ROCm Systems Profiler Glossary#
This topic explains the terminology necessary to use ROCm Systems Profiler. The list below provides a basic glossary for those who are new to binary instrumentation. It also clarifies ambiguities when certain terms have different contextual meanings, for example, the ROCm Systems Profiler meaning of the term “module” when instrumenting Python.
- Binary
A file written in the Executable and Linkable Format (ELF). This is the standard file format for executable files, shared libraries, etc.
- Binary instrumentation
Inserting callbacks to instrumentation into an existing binary. This can be performed statically or dynamically.
- Static binary instrumentation
Loads an existing binary, determines instrumentation points, and generates a new binary with instrumentation directly embedded. It is applicable to executables and libraries but limited to only the functions defined in the binary. This is also known as Binary rewrite.
- Dynamic binary instrumentation
Loads an existing binary into memory, inserts instrumentation, and runs the binary. It is limited to executables but is capable of instrumenting linked libraries. This is also known as Runtime instrumentation.
- Statistical sampling
At periodic intervals, the application is paused and the current call-stack of the CPU is recorded along with various other metrics. It uses timers that measure either (A) real clock time or (B) the CPU time used by the current thread and the CPU time expended on behalf of the thread by the system. This is also known as simply sampling.
- Sampling rate
The period at which (A) or (B) are triggered (in units of
# interrupts / second
)Higher values increase the number of samples
- Sampling delay
How long to wait before (A) and (B) begin triggering at their designated rate
- Sampling duration
The amount of time (in real-time) after the start of the application to record samples.
After this time limit has been reached, no more samples are recorded.
- Process sampling
At periodic (real-time) intervals, a background thread records global metrics without interrupting the current process.

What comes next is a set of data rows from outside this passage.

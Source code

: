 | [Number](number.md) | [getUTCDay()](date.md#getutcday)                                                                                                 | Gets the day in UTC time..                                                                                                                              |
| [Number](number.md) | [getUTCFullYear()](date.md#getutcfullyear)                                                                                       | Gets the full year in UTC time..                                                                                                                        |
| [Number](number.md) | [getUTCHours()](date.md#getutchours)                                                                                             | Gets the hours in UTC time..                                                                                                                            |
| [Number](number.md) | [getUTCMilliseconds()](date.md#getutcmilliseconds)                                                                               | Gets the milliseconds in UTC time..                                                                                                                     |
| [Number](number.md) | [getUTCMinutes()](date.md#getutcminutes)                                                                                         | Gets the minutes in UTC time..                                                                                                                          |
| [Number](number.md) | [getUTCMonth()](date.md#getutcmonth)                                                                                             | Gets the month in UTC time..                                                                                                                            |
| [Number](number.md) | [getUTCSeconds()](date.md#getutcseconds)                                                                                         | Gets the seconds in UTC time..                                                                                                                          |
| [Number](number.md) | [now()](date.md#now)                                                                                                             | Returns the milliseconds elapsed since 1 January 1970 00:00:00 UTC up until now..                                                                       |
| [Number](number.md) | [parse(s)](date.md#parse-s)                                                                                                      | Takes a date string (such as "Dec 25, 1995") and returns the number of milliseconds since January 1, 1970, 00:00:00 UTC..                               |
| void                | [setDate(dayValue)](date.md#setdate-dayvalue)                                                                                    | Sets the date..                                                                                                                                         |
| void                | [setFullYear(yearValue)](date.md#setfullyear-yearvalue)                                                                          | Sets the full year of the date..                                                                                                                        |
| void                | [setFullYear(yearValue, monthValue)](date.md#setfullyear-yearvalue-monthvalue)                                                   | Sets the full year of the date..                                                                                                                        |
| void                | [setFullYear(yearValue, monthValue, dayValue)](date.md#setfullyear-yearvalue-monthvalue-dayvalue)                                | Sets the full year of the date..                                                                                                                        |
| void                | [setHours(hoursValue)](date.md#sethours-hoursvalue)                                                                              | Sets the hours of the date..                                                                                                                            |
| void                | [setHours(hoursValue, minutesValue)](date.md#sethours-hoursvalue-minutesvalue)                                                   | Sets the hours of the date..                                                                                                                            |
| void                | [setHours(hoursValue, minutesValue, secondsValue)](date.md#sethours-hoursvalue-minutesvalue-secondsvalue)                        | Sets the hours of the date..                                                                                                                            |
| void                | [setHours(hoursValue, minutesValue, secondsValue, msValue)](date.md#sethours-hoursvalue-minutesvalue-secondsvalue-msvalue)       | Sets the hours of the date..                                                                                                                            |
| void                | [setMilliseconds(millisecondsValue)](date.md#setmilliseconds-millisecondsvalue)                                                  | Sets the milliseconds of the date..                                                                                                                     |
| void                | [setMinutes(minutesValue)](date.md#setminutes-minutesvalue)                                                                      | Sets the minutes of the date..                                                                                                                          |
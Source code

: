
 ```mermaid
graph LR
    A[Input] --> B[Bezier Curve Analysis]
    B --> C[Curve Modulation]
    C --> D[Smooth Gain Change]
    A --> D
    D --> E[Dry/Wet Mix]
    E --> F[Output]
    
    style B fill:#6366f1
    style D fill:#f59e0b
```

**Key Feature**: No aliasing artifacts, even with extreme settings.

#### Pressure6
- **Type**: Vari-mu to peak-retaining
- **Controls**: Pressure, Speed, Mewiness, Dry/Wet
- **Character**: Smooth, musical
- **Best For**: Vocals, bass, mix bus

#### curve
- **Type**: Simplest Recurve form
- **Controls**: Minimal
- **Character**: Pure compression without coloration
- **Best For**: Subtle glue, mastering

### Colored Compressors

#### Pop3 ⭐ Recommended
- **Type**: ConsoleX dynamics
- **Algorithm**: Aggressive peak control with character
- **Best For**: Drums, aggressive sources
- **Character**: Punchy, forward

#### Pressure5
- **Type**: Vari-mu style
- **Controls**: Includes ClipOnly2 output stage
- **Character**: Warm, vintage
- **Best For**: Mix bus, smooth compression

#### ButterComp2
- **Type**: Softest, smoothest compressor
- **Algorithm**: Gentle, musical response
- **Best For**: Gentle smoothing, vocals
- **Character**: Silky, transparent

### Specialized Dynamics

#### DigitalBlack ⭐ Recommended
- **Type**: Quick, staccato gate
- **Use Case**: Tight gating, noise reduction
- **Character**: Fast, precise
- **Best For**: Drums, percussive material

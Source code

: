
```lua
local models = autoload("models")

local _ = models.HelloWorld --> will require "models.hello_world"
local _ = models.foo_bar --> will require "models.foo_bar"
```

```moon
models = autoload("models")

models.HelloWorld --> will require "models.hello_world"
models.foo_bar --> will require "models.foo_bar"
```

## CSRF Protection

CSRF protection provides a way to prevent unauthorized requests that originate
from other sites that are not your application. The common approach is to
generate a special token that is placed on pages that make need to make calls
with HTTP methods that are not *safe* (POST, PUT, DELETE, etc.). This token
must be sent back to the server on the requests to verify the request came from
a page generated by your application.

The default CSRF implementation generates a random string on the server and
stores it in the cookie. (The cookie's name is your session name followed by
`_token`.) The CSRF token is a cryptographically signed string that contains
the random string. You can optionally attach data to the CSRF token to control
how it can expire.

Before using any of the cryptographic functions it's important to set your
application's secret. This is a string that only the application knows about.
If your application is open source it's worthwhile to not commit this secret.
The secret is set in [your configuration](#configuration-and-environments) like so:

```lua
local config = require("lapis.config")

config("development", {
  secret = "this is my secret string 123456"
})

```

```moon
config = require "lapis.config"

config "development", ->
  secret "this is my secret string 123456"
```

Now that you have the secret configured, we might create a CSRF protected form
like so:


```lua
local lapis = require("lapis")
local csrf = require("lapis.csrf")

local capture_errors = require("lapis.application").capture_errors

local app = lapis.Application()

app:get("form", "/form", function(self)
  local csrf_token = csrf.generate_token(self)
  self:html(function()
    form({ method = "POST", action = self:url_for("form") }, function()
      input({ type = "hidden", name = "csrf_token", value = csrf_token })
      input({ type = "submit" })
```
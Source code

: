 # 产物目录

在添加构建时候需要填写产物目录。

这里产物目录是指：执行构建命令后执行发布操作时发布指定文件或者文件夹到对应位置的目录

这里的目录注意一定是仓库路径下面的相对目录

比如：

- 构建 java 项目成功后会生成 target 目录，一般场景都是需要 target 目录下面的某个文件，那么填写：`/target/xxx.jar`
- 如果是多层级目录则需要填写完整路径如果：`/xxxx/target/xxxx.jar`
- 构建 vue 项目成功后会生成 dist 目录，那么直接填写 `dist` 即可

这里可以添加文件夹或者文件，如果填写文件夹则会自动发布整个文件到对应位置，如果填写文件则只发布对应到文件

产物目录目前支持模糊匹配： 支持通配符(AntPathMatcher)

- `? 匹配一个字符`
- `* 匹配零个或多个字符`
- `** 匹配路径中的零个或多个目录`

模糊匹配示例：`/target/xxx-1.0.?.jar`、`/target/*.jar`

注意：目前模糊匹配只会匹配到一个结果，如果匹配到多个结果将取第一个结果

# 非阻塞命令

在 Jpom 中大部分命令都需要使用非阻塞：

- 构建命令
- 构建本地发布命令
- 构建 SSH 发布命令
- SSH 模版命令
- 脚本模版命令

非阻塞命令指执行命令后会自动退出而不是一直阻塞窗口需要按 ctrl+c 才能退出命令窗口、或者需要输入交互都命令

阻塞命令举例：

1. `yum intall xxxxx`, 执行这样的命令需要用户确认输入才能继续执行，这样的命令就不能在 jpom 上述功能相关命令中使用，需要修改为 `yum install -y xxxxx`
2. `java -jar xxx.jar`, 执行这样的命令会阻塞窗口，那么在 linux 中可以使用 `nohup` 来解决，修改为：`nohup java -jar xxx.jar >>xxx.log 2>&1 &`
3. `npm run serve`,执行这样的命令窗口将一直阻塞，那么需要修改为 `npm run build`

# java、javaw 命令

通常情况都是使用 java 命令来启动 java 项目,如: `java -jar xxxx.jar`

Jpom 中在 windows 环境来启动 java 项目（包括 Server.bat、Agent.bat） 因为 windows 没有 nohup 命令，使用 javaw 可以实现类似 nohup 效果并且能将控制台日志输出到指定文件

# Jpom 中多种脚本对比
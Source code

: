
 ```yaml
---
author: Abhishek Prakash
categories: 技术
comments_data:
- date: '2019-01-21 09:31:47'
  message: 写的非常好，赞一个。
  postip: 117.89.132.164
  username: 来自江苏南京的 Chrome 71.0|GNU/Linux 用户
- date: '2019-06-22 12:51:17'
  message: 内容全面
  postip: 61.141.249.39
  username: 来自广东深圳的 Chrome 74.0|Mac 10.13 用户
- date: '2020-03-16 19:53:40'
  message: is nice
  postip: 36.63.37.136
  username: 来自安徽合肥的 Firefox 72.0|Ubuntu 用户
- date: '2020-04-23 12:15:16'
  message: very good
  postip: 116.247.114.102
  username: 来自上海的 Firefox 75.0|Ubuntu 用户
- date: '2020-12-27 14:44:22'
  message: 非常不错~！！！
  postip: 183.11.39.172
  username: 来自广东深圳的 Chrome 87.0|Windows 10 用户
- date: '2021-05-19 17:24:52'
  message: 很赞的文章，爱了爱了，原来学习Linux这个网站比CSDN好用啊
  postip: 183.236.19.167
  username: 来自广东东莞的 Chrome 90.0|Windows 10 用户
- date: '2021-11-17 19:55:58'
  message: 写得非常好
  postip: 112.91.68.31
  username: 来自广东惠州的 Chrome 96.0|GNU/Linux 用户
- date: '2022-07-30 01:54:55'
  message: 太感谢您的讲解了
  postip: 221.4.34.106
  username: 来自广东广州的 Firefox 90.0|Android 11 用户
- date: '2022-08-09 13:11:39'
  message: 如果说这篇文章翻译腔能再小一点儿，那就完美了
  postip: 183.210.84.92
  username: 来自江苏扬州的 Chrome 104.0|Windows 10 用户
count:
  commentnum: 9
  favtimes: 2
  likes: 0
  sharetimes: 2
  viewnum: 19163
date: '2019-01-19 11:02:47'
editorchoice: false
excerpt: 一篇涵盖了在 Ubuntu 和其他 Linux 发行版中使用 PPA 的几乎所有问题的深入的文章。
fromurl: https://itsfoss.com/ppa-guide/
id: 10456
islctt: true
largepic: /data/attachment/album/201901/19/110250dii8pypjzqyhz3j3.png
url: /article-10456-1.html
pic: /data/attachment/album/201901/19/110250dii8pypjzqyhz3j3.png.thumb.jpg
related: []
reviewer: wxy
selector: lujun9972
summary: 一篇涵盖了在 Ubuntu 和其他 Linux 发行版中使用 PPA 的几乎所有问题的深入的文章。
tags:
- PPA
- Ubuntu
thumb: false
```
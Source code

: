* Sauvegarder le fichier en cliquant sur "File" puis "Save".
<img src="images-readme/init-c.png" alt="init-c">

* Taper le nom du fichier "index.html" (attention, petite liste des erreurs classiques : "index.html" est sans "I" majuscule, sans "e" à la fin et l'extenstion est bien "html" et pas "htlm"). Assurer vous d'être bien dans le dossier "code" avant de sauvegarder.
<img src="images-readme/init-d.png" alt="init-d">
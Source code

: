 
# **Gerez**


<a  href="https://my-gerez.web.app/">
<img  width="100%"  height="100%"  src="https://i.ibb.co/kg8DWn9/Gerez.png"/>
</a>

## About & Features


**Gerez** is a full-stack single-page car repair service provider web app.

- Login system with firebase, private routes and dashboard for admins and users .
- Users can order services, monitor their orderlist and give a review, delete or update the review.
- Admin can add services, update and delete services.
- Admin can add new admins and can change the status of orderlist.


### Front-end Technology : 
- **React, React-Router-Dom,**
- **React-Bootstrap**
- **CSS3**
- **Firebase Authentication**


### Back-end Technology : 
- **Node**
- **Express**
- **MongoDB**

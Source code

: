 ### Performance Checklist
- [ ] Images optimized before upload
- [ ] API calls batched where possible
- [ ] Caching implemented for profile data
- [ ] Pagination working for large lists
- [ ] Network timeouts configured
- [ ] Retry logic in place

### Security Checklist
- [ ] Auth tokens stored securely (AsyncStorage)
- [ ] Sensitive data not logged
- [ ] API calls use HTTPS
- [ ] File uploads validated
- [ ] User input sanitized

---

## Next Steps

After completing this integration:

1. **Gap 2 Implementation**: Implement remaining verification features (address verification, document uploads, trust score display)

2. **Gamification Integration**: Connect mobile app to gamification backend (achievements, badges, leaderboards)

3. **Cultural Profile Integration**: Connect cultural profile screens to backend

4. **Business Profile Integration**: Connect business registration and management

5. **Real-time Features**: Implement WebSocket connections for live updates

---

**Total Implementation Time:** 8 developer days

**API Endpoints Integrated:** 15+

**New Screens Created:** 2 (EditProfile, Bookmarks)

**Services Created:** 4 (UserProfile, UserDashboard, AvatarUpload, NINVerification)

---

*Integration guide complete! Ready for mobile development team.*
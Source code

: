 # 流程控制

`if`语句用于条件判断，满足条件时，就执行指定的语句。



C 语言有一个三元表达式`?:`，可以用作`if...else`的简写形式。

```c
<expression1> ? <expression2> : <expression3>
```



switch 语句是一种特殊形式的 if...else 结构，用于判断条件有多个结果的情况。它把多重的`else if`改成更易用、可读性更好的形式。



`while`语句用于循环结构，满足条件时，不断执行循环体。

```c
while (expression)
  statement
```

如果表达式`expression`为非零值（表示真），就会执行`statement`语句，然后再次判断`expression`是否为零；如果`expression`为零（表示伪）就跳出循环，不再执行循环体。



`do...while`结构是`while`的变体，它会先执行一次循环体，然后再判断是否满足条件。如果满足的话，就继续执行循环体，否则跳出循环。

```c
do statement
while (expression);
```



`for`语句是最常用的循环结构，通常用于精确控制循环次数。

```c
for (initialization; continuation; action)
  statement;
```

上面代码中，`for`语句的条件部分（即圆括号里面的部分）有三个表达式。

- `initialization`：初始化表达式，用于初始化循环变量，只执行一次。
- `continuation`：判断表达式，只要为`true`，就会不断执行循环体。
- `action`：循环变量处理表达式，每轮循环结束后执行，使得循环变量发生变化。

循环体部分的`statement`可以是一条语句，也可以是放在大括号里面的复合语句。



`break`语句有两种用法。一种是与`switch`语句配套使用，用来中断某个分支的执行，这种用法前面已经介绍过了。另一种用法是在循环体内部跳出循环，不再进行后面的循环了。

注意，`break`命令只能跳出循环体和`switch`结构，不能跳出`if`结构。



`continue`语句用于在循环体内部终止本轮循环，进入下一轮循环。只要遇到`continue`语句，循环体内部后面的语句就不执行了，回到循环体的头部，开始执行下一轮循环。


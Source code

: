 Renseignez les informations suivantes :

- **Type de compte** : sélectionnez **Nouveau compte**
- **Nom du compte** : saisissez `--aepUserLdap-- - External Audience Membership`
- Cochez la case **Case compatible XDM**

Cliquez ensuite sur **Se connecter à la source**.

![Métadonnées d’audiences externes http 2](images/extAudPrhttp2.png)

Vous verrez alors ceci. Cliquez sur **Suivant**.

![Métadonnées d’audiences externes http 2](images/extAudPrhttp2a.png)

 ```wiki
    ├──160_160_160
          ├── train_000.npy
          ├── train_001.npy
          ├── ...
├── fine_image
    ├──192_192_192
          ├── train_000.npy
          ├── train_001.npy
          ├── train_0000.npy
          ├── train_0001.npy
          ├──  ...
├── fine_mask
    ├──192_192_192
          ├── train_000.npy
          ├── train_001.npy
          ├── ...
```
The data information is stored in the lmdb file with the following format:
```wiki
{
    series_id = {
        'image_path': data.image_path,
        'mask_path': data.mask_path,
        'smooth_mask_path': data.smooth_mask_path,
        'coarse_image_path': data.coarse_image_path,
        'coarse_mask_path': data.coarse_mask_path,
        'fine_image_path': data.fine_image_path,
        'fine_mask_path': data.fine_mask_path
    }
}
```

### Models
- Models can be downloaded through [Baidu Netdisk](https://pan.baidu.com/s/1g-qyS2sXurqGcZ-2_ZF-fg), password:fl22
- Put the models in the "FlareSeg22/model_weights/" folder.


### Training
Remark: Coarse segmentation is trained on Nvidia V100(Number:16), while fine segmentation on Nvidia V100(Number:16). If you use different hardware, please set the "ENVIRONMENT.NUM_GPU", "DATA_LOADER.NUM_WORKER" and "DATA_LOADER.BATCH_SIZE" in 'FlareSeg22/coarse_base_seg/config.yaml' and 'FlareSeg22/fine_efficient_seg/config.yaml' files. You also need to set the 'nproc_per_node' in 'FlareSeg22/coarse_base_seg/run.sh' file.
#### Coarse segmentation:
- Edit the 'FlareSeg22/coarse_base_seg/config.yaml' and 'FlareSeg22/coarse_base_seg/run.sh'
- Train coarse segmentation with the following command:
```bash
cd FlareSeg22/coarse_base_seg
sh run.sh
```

These metrics include, but are not limited to: CPU frequency, CPU memory high-water mark (i.e. peak memory usage), GPU temperature, and GPU power usage.
- Sampling rate
The real-time period for recording metrics (in units of
# measurements / second
)Higher values increase the number of samples
- Sampling delay
How long to wait (in real-time) before recording samples
- Sampling duration
The amount of time (in real-time) after the start of the application to record samples.
After this time limit has been reached, no more samples are recorded.
- Module
With respect to binary instrumentation, a module is defined as either the filename (such as
foo.c
) or library name (libfoo.so
) which contains the definition of one or more functions.With respect to Python instrumentation, a module is defined as the file which contains the definition of one or more functions. The full path to this file typically contains the name of the “Python module”.
- Basic block
A straight-line code sequence with no branches in (except for the entry) and no branches out (except for the exit).
- Address range
The instructions for a function in a binary start at certain address with the ELF file and end at a certain address. The range is
end - start
.The address range is a decent approximation for the “cost” of a function. For example, a larger address range approximately equates to more instructions.
- Instrumentation traps
On the x86 architecture, because instructions are of variable size, an instruction might be too small for Dyninst to replace it with the normal code sequence used to call instrumentation. When instrumentation is placed at points other than subroutine entry, exit, or call points, traps may be used to ensure the instrumentation fits. (By default,
rocprof-sys-instrument
avoids instrumentation which requires a trap.)- Overlapping functions
Due to language constructs or compiler optimizations, it might be possible for multiple functions to overlap (that is, share part of the same function body) or for a single function to have multiple entry points. In practice, it’s impossible to determine the difference between multiple overlapping functions and a single function with multiple entry points. (By default,
rocprof-sys-instrument
avoids instrumenting overlapping functions.)